Qu’il est beau en Armani dans les ruines libyennes, mon BHL, avec ce vent révolutionnaire qui soulève sa mèche poivre et sel ! Il a cette classe que seuls ont les Bernard, lui et de La Villardière, en particulier. Bernard, il est chouette. Il a du pognon, est supérieurement intelligent, et pourrait se contenter de mener l’offensive contre Kadhafi depuis l’hôtel Raphaël ou du café de Flore. Et encore, bien gentil de s’en occuper. Mais BHL a pour mission ici-bas de répandre la paix dans le monde. Il n’hésite pas, bouge ses jolies fesses, risque son costard et va vérifier sur place. Il ne croit que ce qu’il voit. Il rencontre les insurgés, les écoute, inspecte les troupes et répare les canons (enfin je crois). Il prend des risques et surtout des notes !
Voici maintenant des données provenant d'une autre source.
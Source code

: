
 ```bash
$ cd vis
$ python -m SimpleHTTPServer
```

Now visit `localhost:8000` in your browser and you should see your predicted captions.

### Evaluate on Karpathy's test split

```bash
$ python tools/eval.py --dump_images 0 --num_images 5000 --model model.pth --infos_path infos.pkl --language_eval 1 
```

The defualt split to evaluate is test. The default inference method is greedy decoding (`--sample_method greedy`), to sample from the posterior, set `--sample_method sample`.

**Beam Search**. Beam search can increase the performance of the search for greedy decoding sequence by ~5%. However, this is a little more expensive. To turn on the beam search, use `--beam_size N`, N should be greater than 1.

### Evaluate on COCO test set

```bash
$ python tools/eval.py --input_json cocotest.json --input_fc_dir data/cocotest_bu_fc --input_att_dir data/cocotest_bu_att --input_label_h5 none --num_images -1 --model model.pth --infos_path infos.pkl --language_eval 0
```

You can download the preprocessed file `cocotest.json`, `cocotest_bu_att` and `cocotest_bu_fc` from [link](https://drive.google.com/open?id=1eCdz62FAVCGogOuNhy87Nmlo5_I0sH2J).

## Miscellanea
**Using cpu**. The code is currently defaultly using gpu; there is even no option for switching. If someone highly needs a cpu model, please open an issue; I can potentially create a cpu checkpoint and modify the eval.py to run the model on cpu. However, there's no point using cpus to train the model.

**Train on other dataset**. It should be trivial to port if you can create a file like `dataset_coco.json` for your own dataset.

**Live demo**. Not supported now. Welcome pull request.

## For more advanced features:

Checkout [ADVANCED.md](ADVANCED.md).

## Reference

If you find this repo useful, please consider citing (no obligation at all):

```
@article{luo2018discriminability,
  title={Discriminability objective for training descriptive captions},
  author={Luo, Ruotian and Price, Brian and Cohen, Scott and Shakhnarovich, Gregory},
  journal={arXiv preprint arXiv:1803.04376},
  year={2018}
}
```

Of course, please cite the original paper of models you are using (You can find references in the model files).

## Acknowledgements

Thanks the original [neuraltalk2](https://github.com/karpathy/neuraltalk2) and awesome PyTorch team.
Il faut lire son reportage, envoyé spécial à Misrata pour Paris Match. J’en ai frissonné : il était sur une barque qui tremblait sous les vagues agitées cette nuit-là. Brrrr. Et, j’hésite à le dire si crûment : il a dû connaître la faim. Oh ! il ne le dit pas comme ça, non, il fait dans l’elliptique, bien trop pudique.  « Il n’y a – et je vais m’en aviser très vite – quasiment rien à manger. » Pour le room service, faudra attendre. Il nous fait découvrir les ravages d’une guerre : cadavres, immeubles détruits, impacts de balles, peur. Je ne savais pas qu’une guerre, c’était si violent. Je me demande encore pourquoi on s’embête à payer des reporters et des photographes de guerre (horribles avec leur chemise à poches et qui en plus meurent ou se font enlever !), des ministres des Affaires étrangères, des ambassadeurs, des stratèges militaires. Aucun n’a son chic, ni surtout son efficacité. Il le déplore lui-même : « Je ne peux pas être partout ! » Alors la Syrie attend, l’Iran espère, le Yémen prie… Dépêche-toi mon Jean Moulin des sables, boucle la Libye au plus vite (de toute façon y’a plus de munitions) et cours Bernard, cours. Et en rentrant, passe un peu par la Belgique, ils n’y arrivent pas. Puis, rentre me faire l’amour comme ça, sans douche ni rien. Ton odeur d’Indiana encore sur la peau.